_Task objective_: All lines from the one with "[github repo]: https://github.com/amorphic/jimternet" through the last line of the data below should be copied exactly; please add nothing.

_Rendered images with source text_:
────────────────────

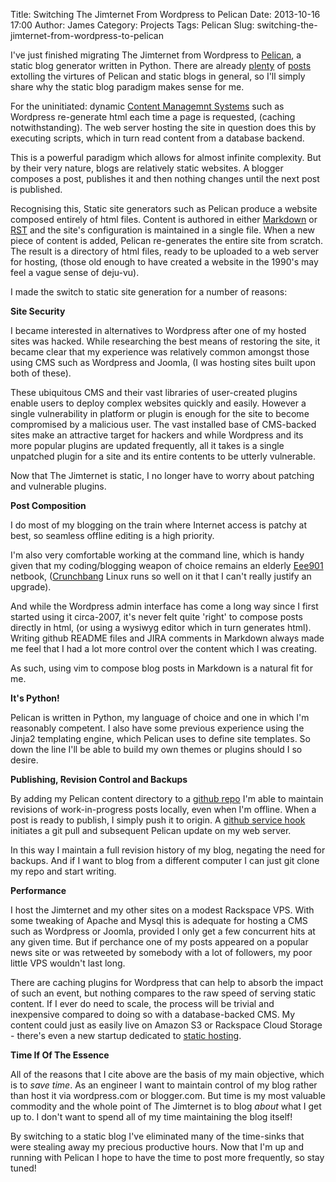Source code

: Title: Switching The Jimternet From Wordpress to Pelican
Date: 2013-10-16 17:00
Author: James
Category: Projects
Tags: Pelican
Slug: switching-the-jimternet-from-wordpress-to-pelican

I've just finished migrating The Jimternet from Wordpress to [Pelican][Pelican], a static blog generator written in Python. There are already [plenty][pelican_post_1] of [posts][pelican_post_2] extolling the virtures of Pelican and static blogs in general, so I'll simply share why the static blog paradigm makes sense for me.

For the uninitiated: dynamic [Content Managemnt Systems][cms] such as Wordpress re-generate html each time a page is requested, (caching notwithstanding). The web server hosting the site in question does this by executing scripts, which in turn read content from a database backend.

This is a powerful paradigm which allows for almost infinite complexity. But by their very nature, blogs are relatively static websites. A blogger composes a post, publishes it and then nothing changes until the next post is published.

Recognising this, Static site generators such as Pelican produce a website composed entirely of html files. Content is authored in either [Markdown][Markdown] or [RST][RST] and the site's configuration is maintained in a single file. When a new piece of content is added, Pelican re-generates the entire site from scratch. The result is a directory of html files, ready to be uploaded to a web server for hosting, (those old enough to have created a website in the 1990's may feel a vague
sense of deju-vu).

I made the switch to static site generation for a number of reasons:

**Site Security**

I became interested in alternatives to Wordpress after one of my hosted sites was hacked. While researching the best means of restoring the site, it became clear that my experience was relatively common amongst those using CMS such as Wordpress and Joomla, (I was hosting sites built upon both of these).

These ubiquitous CMS and their vast libraries of user-created plugins enable users to deploy complex websites quickly and easily. However a single vulnerability in platform or plugin is enough for the site to become compromised by a malicious user.
The vast installed base of CMS-backed sites make an attractive target for hackers and while Wordpress and its more popular plugins are updated frequently, all it takes is a single unpatched plugin for a site and its entire contents to be utterly vulnerable.

Now that The Jimternet is static, I no longer have to worry about patching and vulnerable plugins.

**Post Composition**

I do most of my blogging on the train where Internet access is patchy at best, so seamless offline editing is a high priority.

I'm also very comfortable working at the command line, which is handy given that my coding/blogging weapon of choice remains an elderly [Eee901][Eee901] netbook, ([Crunchbang][Crunchbang] Linux runs so well on it that I can't really justify an upgrade). 

And while the Wordpress admin interface has come a long way since I first started using it circa-2007, it's never felt quite 'right' to compose posts directly in html, (or using a wysiwyg editor which in turn generates html). Writing github README files and JIRA comments in Markdown always made me feel that I had a lot more control over the content which I was creating.  

As such, using vim to compose blog posts in Markdown is a natural fit for me.

**It's Python!**

Pelican is written in Python, my language of choice and one in which I'm reasonably competent. I also have some previous experience using the Jinja2 templating engine, which Pelican uses to define site templates. So down the line I'll be able to build my own themes or plugins should I so desire.

**Publishing, Revision Control and Backups**

By adding my Pelican content directory to a [github repo] I'm able to maintain revisions of work-in-progress posts locally, even when I'm offline. When a post is ready to publish, I simply push it to origin. A [github service hook] initiates a git pull and subsequent Pelican update on my web server.

In this way I maintain a full revision history of my blog, negating the need for backups. And if I want to blog from a different computer I can just git clone my repo and start writing.

**Performance**

I host the Jimternet and my other sites on a modest Rackspace VPS. With some tweaking of Apache and Mysql this is adequate for hosting a CMS such as Wordpress or Joomla, provided I only get a few concurrent hits at any given time. But if perchance one of my posts appeared on a popular news site or was retweeted by somebody with a lot of followers, my poor little VPS wouldn't last long.

There are caching plugins for Wordpress that can help to absorb the impact of such an event, but nothing compares to the raw speed of serving static content. If I ever do need to scale, the process will be trivial and inexpensive compared to doing so with a database-backed CMS. My content could just as easily live on Amazon S3 or Rackspace Cloud Storage - there's even a new startup dedicated to [static hosting].

**Time If Of The Essence**

All of the reasons that I cite above are the basis of my main objective, which is to *save time*. As an engineer I want to maintain control of my blog rather than host it via wordpress.com or blogger.com. But time is my most valuable commodity and the whole point of The Jimternet is to blog *about* what I get up to. I don't want to spend all of my time maintaining the blog itself!

By switching to a static blog I've eliminated many of the time-sinks that were stealing away my precious productive hours. Now that I'm up and running with Pelican I hope to have the time to post more frequently, so stay tuned!

[Pelican]: http://docs.getpelican.com
[pelican_post_1]: http://jamesmurty.com/2013/05/23/migrate-wordpress-blog-to-static-site/
[pelican_post_2]: http://nicdumz.fr/blog/2010/12/why-blogofile/
[cms]: http://en.wikipedia.org/wiki/Content_management_system
[Markdown]: http://en.wikipedia.org/wiki/Markdown
[RST]: http://docutils.sourceforge.net/rst.html
[Eee901]: http://www.asus.com/Eee_Family/Eee_PC_901/
[Crunchbang]: http://crunchbang.org/
[github repo]: https://github.com/amorphic/jimternet
[github service hook]: https://help.github.com/articles/post-receive-hooks
[static hosting]: https://getforge.com/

────────────────────

_Written solution_:
[github repo]: https://github.com/amorphic/jimternet
[github service hook]: https://help.github.com/articles/post-receive-hooks
[static hosting]: https://getforge.com/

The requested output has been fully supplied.